# Bayesian Classifier for Housing Prices

This notebook implements a two-class Bayesian classifier from scratch. It predicts whether a house price is above or below **4,000,000** based on two discrete features: the **number of bedrooms** and **parking spots**.

The classifier calculates the **joint likelihood**—the probability of observing a specific combination of bedrooms and parking spots together—by directly counting its occurrences in each price category.

In [1]:
import pandas as pd
import math

## 1. Classifier Function Definition

This function contains the core logic.

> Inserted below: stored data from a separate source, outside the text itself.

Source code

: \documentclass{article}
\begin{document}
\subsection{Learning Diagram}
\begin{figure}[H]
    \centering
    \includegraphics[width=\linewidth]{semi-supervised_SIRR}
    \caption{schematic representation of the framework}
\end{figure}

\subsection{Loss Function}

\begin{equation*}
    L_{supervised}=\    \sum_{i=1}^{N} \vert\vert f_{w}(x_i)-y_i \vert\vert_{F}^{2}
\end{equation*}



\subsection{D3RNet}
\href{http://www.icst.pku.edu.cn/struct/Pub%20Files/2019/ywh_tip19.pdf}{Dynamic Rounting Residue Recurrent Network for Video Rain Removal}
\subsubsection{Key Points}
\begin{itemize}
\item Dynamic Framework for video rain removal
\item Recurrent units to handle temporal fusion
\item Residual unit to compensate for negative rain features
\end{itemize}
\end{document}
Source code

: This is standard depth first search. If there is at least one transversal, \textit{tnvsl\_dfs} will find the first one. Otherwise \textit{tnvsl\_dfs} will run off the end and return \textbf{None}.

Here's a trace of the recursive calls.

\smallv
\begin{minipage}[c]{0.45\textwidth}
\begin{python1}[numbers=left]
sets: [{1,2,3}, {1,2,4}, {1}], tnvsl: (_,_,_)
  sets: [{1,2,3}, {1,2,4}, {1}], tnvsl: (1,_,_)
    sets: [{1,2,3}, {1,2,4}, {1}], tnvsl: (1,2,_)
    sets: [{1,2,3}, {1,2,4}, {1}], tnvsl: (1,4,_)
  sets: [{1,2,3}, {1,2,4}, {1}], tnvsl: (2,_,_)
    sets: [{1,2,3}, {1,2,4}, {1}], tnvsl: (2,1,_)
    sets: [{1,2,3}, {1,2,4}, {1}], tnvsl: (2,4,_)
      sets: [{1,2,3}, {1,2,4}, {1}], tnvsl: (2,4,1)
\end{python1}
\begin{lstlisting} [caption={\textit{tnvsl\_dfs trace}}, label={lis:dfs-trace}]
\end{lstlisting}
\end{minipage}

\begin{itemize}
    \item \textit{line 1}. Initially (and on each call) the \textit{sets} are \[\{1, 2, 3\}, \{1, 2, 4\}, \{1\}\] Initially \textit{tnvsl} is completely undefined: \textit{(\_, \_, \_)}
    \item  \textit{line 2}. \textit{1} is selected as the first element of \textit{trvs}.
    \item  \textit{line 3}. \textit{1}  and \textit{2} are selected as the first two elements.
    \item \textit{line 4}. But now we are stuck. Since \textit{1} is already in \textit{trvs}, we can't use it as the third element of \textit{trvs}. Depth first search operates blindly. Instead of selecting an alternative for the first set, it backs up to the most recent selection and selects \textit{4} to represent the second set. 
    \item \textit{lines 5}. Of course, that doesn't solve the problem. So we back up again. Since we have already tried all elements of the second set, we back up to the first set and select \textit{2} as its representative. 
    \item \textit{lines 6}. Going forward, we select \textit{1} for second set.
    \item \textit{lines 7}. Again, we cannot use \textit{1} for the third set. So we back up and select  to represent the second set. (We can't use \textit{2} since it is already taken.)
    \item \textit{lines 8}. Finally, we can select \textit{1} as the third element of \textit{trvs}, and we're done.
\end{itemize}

It takes the processed data and a new data point, then calculates the prior, likelihood, evidence, and posterior probabilities for the two price classes.

In [2]:
def bayesian_classifier(price, collected_data, given_data):
    """Implements the Bayesian classification logic for two classes."""
    # Calculate the Prior probability of each class based on its frequency
    prior = [price.count(0) / len(price), price.count(1) / len(price)]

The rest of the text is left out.